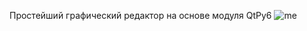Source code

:Простейший графический редактор на основе модуля QtPy6
![me](https://github.com/EWinterhalter/papawolf/blob/main/prew.gif)
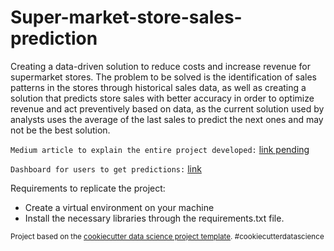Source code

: Super-market-store-sales-prediction
==============================

Creating a data-driven solution to reduce costs and increase revenue for supermarket stores. The problem to be solved is the identification of sales patterns in the stores through historical sales data, as well as creating a solution that predicts store sales with better accuracy in order to optimize revenue and act preventively based on data, as the current solution used by analysts uses the average of the last sales to predict the next ones and may not be the best solution.

``Medium article to explain the entire project developed:`` [link pending]()

``Dashboard for users to get predictions:`` [link](https://app.powerbi.com/groups/me/reports/3e8210f0-45ee-4db0-98fe-d7bfadc03d67?ctid=9bb5af77-6064-4190-bf58-28d7dd1ca1f2&pbi_source=linkShare)

Requirements to replicate the project:
- Create a virtual environment on your machine
- Install the necessary libraries through the requirements.txt file.


<p><small>Project based on the <a target="_blank" href="https://drivendata.github.io/cookiecutter-data-science/">cookiecutter data science project template</a>. #cookiecutterdatascience</small></p>
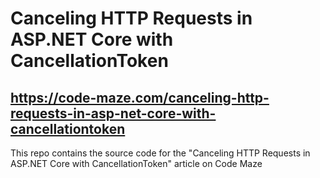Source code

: # Canceling HTTP Requests in ASP.NET Core with CancellationToken
## https://code-maze.com/canceling-http-requests-in-asp-net-core-with-cancellationtoken
This repo contains the source code for the "Canceling HTTP Requests in ASP.NET Core with CancellationToken" article on Code Maze
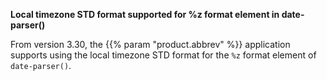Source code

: ---
---
<!-- DISCLAIMER: This file is based on the syslog-ng Open Source Edition documentation https://github.com/balabit/syslog-ng-ose-guides/commit/2f4a52ee61d1ea9ad27cb4f3168b95408fddfdf2 and is used under the terms of The syslog-ng Open Source Edition Documentation License. The file has been modified by Axoflow. -->
**Local timezone STD format supported for %z format element in date-parser()**

From version 3.30, the {{% param "product.abbrev" %}} application supports using the local timezone STD format for the `%z` format element of `date-parser()`.

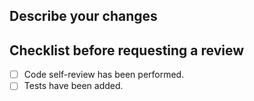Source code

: ## Describe your changes

## Checklist before requesting a review
- [ ] Code self-review has been performed.
- [ ] Tests have been added.
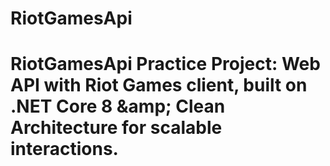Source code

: # RiotGamesApi
# RiotGamesApi Practice Project: Web API with Riot Games client, built on .NET Core 8 &amp;amp; Clean Architecture for scalable interactions.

..........

The expected answer consists solely of the lines from the one with "Describe your changes" through the last line of the listing above, restated exactly, minus any pictures.

: ## Describe your changes

## Checklist before requesting a review
- [ ] Code self-review has been performed.
- [ ] Tests have been added.
Source code

: # RiotGamesApi
# RiotGamesApi Practice Project: Web API with Riot Games client, built on .NET Core 8 &amp;amp; Clean Architecture for scalable interactions.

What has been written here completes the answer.